A graph of SPDY usage vs time to first paint

HTTP/2 performance revisited

Deploying HTTP/2 support to the Wikimedia CDN significantly changed how browsers negotiate and transfer data during the page load process. We found regressions in performance during the transition and are sharing the lessons we learned.

By Timo Tijhof

Hello, HTTP/2!

In 2016, the Wikimedia Foundation deployed HTTP/2 (or “H2”) support to our CDN. At the time, we used Nginx- for TLS termination and two layers of Varnish for caching. We anticipated a possible speed-up as part of the transition, and also identified opportunities to leverage H2 in our architecture.

The HTTP/2 protocol was standardized through the IETF, with Google Chrome shipping support for the experimental SPDY protocol ahead of the standard. Brandon Black (SRE Traffic) led the deployment and had to make a choice between SPDY and H2. We launched with SPDY in 2015, as H2 support was still lacking in many browsers, and Nginx did not support having both. By May 2016, browser support had picked up and we switched to H2.

Goodbye domain sharding?

You can benefit more from HTTP/2 through domain consolidation. The following improvements were achieved by effectively undoing domain sharding:

  • Faster delivery of static CSS/JS assets. We changed ResourceLoader to no longer use a dedicated cookieless domain (“bits.wikimedia.org”), and folded our asset entrypoint back into the MediaWiki platform for faster requests local to a given wiki domain name (T107430).
  • Speed up mobile page loads, specifically mobile-device “m-dot” redirects.
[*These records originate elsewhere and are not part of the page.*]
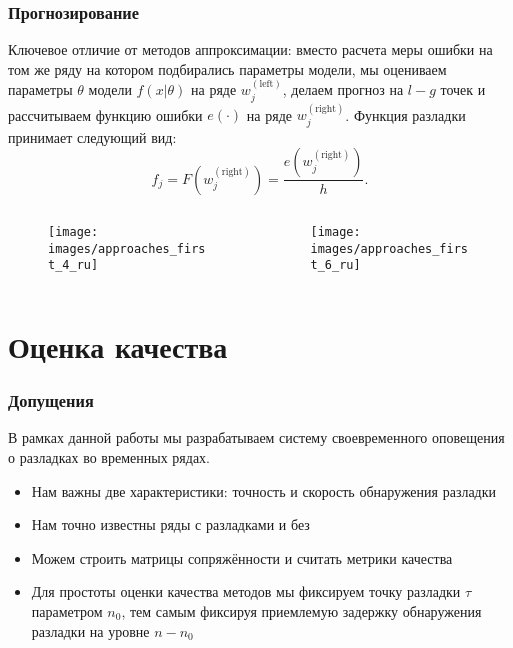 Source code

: \documentclass[intlimits, 9pt, unicode]{beamer}
\begin{document}
\begin{frame}
    \frametitle{Прогнозирование}


Ключевое отличие от методов аппроксимации: вместо расчета меры ошибки на том же ряду на котором подбирались параметры модели, мы оцениваем параметры $\theta$ модели $f(x|\theta)$ на ряде $ w_j^{\mathrm{(left)}} $, делаем прогноз на $ l - g $ точек и рассчитываем функцию ошибки $ e(\cdot) $ на ряде $ w_j^{\mathrm{(right)}} $. Функция разладки принимает следующий вид:
	\begin{equation*}
	 f_j = F(w_j^{\mathrm{(right)}}) = \frac{e(w_j^{\mathrm{(right)}})}{h}.
	 \end{equation*}

\begin{columns}
    \begin{column}{0.5\textwidth}
	\begin{figure}
	\texttt{[image: images/approaches\_first\_4\_ru]}
	\end{figure}
     \end{column}
    \begin{column}{0.5\textwidth}
	\begin{figure}
	\texttt{[image: images/approaches\_first\_6\_ru]}
	\end{figure}
     \end{column}
     \end{columns}

\end{frame}

\section{Оценка качества}

\begin{frame}
    \frametitle{Допущения}

В рамках данной работы мы разрабатываем систему своевременного оповещения о разладках во временных рядах.

\begin{itemize}
	\item Нам важны две характеристики: точность и скорость обнаружения разладки
	\item Нам точно известны ряды с разладками и без
	\item Можем строить матрицы сопряжённости и считать метрики качества
	\item Для простоты оценки качества методов мы фиксируем точку разладки $\tau$ параметром $n_0$, тем самым фиксируя приемлемую задержку обнаружения разладки на уровне $n - n_0$
\end{itemize}

\end{frame}
\end{document}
We consolidated the canonical and mobile domains behind the scenes, through DNS. This allows the browser to reuse and carry the same HTTP/2 connection over a cross-domain redirect (T124482).
  • Faster Geo service and faster localized fundraising banner rendering. The Geo service was moved from geiplookup.wikimedia.org to /geoiplookup on each wiki. The service was later removed entirely, in favor of an even faster zero-roundtrip solution (0-RTT): An edge-injected cookie within the Wikimedia CDN (T100902, patch). This transfers the information directly alongside the pageview without the delay of a JavaScript payload requesting it after the fact.

Could HTTP/2 be slower than HTTP/1?

During the SPDY experiment, Peter Hedenskog noticed early on that SPDY and HTTP/2 have a very real risk of being slower than HTTP/1. We observed this through our synthetic testing infrastructure.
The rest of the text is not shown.